I really want to move the ball up and back.
Like sixchows said, the existing hitch pin hole is forward of
the back edge of the rear tires. On tight turns the back surface
of the tire can bind against the tongue. Lengthening the tongue
won’t help this problem. 

By moving the ball back beyond the back edge of the rear tires, 
the tongue would have to be at an angle of less than 90 Deg. 
before it could come in contact with the tire.


----------



## PeteNM (Sep 18, 2003)

aegt5000

Do you have a sleeve hitch mounted ? If so just make a bracket to fasten on it like any attachment would. I just measured mine and it sits about 4 1/2" behind the tires. I made one and keep the ball on it. I can raise and lower the height with the lift. If I want to pull my little cart I just raise the sleeve hitch clear up and hook the cart to the little whimpy drawbar on the tractor....


----------



## aegt5000 (Feb 22, 2004)

Pete..

I will be using the deck at the same time as the cart. 
If I use the sleeve hitch to hold the ball, I’ll be raising
and lowering the tongue every time I raise and lower
the deck.


----------



## Ingersoll444 (Sep 17, 2003)

have you ever seen those drop down step/hitch that bolts to the bottom of a pickup step bumper? Maybe something like that but on top. Bolt a plate to the current hitch plate, and make a step up, and back .
Kinda like this...........

_______l_
/ /
------------


----------



## Ingersoll444 (Sep 17, 2003)

THAT did not work.

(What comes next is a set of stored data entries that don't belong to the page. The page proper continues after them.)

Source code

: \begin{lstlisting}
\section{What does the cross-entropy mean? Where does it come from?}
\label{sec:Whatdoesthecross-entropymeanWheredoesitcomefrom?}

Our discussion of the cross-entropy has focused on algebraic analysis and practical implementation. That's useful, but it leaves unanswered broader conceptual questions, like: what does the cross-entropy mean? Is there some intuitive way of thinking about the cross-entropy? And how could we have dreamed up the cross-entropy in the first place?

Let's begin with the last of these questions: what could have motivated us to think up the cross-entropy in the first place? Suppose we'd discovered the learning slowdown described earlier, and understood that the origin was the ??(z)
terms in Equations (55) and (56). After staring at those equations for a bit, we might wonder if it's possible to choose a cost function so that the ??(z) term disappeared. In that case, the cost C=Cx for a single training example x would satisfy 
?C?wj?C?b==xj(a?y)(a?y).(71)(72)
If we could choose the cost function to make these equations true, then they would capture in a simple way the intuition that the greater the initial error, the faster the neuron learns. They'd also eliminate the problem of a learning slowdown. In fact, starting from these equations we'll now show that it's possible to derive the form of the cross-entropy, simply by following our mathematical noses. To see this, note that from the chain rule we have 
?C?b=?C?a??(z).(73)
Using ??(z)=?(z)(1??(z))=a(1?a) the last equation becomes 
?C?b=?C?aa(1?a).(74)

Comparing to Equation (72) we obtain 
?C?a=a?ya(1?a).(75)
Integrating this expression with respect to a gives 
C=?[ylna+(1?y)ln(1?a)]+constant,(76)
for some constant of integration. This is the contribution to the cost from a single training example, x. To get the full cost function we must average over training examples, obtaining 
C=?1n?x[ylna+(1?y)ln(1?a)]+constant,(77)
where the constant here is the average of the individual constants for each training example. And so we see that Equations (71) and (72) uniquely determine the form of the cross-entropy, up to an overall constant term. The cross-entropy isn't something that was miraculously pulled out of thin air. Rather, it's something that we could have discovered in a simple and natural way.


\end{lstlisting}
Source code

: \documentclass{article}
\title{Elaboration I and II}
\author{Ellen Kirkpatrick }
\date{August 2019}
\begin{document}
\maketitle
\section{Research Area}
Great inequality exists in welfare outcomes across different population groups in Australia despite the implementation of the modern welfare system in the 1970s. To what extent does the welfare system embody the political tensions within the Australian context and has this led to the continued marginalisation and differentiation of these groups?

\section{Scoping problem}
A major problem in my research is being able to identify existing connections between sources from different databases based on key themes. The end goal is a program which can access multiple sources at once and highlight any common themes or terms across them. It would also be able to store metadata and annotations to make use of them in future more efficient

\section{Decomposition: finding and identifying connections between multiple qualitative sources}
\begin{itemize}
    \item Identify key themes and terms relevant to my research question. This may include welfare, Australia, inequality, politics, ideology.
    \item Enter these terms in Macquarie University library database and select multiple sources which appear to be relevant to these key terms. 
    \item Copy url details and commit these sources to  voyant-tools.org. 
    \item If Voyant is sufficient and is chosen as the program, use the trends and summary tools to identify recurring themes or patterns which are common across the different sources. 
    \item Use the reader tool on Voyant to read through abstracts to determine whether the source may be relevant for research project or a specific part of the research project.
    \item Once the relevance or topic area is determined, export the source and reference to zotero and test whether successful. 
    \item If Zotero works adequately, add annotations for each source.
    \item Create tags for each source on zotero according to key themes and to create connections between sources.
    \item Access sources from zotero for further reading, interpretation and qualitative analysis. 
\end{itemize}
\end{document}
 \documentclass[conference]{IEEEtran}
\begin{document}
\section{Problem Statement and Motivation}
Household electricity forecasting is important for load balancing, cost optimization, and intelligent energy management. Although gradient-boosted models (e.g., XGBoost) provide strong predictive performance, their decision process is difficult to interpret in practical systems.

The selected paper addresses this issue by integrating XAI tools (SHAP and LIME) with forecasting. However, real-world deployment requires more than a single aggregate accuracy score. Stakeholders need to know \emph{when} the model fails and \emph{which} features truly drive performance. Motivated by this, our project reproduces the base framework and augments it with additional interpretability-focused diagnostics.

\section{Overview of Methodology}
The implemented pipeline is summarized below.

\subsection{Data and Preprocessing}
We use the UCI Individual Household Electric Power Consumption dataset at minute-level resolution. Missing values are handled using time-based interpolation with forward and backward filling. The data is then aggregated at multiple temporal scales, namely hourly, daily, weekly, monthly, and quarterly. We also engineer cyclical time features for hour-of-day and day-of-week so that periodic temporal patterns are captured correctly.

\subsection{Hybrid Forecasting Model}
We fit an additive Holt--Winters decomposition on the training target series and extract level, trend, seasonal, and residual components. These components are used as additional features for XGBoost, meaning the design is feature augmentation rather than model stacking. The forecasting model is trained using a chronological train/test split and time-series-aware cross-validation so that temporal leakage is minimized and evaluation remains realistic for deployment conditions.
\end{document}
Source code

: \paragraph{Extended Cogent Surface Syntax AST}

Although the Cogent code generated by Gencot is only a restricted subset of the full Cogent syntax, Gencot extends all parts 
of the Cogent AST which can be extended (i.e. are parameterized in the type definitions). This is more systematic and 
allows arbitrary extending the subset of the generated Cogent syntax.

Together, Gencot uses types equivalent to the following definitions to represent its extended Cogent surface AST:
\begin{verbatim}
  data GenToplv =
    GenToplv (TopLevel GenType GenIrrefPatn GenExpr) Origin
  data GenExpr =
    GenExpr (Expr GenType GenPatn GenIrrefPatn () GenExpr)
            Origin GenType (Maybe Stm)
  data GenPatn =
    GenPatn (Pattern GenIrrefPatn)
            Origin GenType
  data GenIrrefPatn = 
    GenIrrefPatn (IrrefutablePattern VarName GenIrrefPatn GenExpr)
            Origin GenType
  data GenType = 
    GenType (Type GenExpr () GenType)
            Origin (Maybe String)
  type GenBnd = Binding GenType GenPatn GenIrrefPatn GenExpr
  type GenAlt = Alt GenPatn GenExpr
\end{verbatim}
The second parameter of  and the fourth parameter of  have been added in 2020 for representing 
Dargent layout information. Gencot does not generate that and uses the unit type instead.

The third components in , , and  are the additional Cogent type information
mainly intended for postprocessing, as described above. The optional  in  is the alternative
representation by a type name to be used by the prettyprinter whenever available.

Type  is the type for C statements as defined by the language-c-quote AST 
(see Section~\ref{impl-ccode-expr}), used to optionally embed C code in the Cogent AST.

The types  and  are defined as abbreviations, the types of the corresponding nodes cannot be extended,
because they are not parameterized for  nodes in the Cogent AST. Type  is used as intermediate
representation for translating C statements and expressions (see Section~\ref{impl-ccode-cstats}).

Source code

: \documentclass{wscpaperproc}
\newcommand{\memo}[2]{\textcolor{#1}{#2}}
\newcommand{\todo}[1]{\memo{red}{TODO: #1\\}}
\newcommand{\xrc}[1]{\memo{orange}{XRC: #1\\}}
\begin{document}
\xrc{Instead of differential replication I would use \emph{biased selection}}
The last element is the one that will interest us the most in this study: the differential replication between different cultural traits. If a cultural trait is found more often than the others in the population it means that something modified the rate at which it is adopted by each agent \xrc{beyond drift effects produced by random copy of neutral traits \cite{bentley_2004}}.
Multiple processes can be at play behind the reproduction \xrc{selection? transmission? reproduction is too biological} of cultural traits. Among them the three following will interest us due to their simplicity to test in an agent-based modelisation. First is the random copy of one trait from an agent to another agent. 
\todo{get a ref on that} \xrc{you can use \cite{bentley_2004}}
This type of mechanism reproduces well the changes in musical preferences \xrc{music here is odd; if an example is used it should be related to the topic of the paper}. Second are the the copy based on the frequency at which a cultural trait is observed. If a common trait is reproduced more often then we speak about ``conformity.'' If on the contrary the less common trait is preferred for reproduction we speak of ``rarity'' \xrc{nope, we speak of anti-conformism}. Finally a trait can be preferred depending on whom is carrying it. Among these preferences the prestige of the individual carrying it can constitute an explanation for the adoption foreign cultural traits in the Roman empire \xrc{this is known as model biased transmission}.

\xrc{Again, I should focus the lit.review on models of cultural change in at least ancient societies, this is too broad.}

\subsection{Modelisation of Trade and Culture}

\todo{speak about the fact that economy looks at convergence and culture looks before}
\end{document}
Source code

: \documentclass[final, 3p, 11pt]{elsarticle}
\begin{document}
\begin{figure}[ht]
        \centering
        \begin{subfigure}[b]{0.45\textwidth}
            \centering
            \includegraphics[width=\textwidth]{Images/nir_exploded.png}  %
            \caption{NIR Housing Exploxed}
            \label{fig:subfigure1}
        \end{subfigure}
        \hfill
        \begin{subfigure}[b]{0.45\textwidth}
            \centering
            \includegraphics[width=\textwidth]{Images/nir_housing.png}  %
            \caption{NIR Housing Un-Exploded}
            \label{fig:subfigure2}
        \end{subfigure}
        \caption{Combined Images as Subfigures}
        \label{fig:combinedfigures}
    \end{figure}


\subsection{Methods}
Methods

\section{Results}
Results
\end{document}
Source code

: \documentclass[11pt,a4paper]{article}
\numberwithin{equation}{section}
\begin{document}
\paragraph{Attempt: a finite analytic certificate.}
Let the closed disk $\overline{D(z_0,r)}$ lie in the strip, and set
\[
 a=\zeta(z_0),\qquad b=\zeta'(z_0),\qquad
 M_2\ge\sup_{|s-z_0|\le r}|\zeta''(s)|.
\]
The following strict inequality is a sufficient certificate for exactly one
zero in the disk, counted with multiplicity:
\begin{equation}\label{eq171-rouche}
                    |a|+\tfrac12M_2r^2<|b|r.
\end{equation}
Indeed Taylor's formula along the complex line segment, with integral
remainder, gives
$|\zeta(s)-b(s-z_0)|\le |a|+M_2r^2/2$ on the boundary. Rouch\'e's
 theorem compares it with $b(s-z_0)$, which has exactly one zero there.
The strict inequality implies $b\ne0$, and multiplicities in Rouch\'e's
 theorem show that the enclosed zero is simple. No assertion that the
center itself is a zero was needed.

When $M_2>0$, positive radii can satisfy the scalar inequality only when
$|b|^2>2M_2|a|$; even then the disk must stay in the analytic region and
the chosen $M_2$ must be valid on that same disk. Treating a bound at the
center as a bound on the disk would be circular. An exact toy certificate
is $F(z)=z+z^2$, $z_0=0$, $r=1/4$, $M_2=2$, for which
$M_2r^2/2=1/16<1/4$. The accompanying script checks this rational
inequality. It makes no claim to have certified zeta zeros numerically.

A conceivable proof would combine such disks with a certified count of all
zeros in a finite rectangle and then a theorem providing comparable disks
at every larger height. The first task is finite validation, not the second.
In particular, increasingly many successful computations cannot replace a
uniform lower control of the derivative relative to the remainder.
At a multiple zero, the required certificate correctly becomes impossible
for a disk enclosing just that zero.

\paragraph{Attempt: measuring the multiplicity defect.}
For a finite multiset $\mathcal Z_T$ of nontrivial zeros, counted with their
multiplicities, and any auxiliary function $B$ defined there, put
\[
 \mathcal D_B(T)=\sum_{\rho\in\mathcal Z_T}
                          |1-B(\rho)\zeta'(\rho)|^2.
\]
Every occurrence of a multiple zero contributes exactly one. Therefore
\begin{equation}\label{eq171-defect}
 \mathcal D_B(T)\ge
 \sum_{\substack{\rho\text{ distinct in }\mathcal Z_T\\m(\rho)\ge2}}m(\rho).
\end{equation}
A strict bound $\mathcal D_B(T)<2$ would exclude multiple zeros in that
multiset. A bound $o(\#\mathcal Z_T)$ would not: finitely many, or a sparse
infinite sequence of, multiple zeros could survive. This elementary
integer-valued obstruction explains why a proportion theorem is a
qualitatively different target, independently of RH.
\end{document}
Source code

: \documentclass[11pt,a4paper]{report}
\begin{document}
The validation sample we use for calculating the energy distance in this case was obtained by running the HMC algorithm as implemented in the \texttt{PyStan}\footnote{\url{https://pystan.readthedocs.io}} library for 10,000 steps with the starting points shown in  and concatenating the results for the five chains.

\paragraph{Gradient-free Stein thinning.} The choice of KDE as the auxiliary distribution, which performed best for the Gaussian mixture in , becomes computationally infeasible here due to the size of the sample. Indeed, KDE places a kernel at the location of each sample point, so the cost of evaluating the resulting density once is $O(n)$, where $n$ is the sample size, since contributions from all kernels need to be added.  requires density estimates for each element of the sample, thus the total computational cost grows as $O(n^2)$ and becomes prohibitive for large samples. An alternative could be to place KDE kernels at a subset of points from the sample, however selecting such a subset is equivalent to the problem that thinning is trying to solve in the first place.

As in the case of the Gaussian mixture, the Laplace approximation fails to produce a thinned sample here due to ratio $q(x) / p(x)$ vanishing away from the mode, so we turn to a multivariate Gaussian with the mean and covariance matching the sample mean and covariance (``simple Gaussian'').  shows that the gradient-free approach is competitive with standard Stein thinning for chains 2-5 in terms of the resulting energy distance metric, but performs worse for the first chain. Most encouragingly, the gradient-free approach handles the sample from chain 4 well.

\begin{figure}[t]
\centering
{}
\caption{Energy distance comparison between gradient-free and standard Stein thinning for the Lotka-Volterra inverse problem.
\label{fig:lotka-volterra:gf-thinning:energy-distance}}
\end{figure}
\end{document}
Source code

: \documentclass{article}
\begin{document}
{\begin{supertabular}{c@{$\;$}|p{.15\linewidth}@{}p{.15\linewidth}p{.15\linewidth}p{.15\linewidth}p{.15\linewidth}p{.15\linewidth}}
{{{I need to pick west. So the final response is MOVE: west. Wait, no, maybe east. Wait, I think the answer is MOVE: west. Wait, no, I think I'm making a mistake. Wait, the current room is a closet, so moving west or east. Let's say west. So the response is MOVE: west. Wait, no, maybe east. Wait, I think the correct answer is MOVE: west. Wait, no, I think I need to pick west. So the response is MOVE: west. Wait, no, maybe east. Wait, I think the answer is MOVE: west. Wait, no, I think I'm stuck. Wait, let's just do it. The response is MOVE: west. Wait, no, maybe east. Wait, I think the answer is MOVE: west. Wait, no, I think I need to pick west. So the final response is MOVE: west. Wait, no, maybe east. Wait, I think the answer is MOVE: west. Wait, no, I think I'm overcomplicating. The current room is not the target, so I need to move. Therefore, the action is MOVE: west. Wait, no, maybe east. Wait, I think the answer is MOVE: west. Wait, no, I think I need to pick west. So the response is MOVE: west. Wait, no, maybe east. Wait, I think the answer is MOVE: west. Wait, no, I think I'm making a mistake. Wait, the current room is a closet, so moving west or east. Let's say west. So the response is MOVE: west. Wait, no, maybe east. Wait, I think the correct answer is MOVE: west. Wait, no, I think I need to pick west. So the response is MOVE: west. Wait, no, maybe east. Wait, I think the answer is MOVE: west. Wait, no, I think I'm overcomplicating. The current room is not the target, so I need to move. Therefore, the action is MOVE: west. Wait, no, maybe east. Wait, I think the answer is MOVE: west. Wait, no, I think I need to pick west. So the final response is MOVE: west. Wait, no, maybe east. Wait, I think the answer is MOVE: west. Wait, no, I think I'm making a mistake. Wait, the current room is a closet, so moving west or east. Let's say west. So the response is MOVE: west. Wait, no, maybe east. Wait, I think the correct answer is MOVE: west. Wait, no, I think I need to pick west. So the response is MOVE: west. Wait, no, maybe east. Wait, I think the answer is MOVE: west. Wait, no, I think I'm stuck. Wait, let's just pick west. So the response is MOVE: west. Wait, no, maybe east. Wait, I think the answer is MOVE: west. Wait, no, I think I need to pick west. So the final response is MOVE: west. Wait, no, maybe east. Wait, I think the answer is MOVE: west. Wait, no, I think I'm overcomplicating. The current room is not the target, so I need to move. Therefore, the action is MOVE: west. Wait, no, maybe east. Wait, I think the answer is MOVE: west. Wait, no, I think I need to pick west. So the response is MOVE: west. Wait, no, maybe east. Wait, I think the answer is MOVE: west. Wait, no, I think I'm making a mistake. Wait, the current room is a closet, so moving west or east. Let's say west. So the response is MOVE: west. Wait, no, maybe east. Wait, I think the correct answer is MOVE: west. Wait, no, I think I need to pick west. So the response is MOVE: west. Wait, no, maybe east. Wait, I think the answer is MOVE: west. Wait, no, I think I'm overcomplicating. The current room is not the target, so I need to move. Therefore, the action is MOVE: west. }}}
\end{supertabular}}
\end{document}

Here look at this.............. Not the best but it IS early


----------



## guest (Sep 16, 2003)

The hitch that i showed can be used to raise or lower depending on what you need. flip it the other way and it would raise the ball hieght by 8". I use one on my pickup to lower, but if its flipped it would raise the hieght of the ball

That welded to the type of hitch extender shown above would work, i would think...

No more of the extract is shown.